The 2026 T. T. Chao Symposium on Innovation focused on the relationships between finance, patterns of ownership, and world trade, which are particularly significant for the chemical industry’s transition to sustainability in the 21st century. Building on the 2024 symposium’s exploration of the American chemical industry, we expanded the field of view to see how history can help guide the global chemical industry toward a safer and more sustainable future.

The influence of changing patterns of industrial and government finance and ownership emerged as a key theme during the 2024 symposium, synopsized here. Both in the United States and internationally, the chemical industry’s evolution since World War I has been profoundly shaped by both public and private capital from early stage to growth and expansion. While oil funds, along with government investment and incentives, were critical to the early growth of the industry, public and private equity investment—combined with government subsidies—has been key to financing the growth of most publicly traded companies. Publicly traded companies face additional challenges like mergers and acquisitions, and shareholder actions that can impact long term planning and transition. The emergence of a trade axis between China and the Middle East has revealed that the fastest growing chemical industries are state owned or privately held, with an ability to make longer term investments, yet less accountable to investors and the public interest. 

The 2026 Chao Symposium brought together historians, contemporary analysts, and industry practitioners to explore the implications of these ownership models for making meaningful changes to the industry’s processes, chemicals, and practices to be safer and more sustainable moving forward.

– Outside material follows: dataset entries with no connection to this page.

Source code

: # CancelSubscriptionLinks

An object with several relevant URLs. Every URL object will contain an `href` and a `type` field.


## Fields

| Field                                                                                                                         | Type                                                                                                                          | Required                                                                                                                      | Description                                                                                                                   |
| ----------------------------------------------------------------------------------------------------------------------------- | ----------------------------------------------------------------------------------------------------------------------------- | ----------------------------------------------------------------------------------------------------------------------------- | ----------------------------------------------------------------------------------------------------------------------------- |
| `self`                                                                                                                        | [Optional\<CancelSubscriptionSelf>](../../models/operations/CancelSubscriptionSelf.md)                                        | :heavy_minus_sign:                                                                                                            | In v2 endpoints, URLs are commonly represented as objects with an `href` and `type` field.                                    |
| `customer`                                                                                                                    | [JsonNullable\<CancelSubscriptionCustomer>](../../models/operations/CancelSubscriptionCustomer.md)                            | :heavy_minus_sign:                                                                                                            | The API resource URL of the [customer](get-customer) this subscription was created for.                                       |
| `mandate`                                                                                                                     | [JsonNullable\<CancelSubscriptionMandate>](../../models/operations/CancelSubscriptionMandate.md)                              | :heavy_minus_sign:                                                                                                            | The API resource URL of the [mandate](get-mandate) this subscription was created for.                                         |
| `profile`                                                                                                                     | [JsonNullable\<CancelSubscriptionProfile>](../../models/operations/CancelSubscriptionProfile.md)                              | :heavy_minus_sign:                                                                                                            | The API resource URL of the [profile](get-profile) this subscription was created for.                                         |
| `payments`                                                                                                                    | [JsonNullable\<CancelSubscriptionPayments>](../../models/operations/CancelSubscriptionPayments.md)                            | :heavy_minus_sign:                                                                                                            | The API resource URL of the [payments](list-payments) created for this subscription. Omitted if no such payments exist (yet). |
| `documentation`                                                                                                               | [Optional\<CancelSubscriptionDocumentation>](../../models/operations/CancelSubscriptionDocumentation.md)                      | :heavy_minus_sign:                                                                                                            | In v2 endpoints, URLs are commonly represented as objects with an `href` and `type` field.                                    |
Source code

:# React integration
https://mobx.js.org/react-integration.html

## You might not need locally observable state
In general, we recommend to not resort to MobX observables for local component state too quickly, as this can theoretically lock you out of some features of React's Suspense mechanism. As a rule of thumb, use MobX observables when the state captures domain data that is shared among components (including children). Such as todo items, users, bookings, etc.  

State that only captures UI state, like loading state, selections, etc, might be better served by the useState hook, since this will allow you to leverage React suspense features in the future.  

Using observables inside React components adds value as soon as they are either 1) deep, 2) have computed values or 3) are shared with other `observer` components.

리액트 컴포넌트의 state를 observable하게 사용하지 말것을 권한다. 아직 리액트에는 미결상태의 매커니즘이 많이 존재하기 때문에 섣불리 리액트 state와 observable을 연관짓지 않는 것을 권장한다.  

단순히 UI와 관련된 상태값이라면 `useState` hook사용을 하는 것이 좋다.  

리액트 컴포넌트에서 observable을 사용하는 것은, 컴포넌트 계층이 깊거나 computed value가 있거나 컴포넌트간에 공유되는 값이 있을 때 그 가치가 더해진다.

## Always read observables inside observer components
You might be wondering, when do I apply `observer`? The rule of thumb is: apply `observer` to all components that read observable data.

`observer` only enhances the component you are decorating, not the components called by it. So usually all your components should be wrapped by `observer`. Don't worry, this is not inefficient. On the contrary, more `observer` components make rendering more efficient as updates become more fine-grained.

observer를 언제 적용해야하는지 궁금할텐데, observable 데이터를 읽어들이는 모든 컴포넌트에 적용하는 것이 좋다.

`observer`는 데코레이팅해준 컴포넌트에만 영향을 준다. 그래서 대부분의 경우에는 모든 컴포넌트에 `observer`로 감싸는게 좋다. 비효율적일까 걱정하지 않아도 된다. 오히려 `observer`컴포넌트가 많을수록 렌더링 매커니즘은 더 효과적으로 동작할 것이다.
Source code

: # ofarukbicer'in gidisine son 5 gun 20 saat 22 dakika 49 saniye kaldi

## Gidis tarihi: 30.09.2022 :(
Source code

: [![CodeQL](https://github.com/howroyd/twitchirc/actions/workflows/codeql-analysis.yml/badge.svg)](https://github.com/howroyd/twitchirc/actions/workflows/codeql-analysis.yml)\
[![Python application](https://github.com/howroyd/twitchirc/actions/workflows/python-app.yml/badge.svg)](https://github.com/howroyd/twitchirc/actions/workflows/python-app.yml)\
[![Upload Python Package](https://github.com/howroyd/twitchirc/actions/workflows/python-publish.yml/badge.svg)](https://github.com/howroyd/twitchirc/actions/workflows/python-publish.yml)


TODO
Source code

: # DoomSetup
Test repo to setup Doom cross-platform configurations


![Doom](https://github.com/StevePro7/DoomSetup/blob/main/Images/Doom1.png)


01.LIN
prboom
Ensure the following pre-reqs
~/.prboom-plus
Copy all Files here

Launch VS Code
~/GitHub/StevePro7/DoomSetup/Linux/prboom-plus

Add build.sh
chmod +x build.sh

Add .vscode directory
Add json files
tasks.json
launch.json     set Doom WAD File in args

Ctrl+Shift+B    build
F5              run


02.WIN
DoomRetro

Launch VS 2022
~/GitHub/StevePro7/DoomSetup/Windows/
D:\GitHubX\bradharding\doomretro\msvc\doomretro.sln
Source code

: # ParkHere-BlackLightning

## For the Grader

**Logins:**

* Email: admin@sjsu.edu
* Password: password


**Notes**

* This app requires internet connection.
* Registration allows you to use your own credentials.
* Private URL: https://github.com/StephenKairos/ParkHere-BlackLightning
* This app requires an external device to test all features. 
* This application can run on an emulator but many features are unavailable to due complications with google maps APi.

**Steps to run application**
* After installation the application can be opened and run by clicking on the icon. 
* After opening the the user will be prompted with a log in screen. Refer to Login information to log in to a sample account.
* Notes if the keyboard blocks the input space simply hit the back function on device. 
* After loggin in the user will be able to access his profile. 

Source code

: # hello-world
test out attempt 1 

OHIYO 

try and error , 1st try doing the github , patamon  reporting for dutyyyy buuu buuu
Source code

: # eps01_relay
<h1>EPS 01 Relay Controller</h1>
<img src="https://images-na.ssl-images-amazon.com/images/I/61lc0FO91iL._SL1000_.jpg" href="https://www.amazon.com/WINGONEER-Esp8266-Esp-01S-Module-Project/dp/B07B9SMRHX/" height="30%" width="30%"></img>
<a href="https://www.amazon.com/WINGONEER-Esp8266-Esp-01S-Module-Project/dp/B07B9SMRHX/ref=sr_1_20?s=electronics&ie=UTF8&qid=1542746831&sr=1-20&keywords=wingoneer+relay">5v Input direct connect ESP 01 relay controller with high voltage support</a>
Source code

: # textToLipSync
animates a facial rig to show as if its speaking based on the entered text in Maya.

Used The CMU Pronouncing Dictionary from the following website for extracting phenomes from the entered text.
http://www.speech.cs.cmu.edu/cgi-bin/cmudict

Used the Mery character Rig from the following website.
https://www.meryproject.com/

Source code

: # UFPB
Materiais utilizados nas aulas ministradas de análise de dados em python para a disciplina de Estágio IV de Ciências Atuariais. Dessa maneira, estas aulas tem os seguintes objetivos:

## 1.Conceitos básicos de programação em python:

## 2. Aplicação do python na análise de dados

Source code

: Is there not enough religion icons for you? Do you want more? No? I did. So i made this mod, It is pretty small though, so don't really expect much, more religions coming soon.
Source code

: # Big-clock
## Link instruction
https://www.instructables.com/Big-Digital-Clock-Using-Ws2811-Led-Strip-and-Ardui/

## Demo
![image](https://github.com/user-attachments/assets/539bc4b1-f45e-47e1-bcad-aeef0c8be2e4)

About the T. T. Chao Symposium on Innovation

The T. T. Chao Symposium on Innovation explores, celebrates, and encourages innovation and sustainability in the chemical sciences. It brings together established and emerging leaders in the technical, entrepreneurial, healthcare, and policy arenas to share innovative ideas that impact our world. This annual symposium is made possible by a gift from the Ting Tsung and Wei Fong Chao Foundation in Houston, Texas.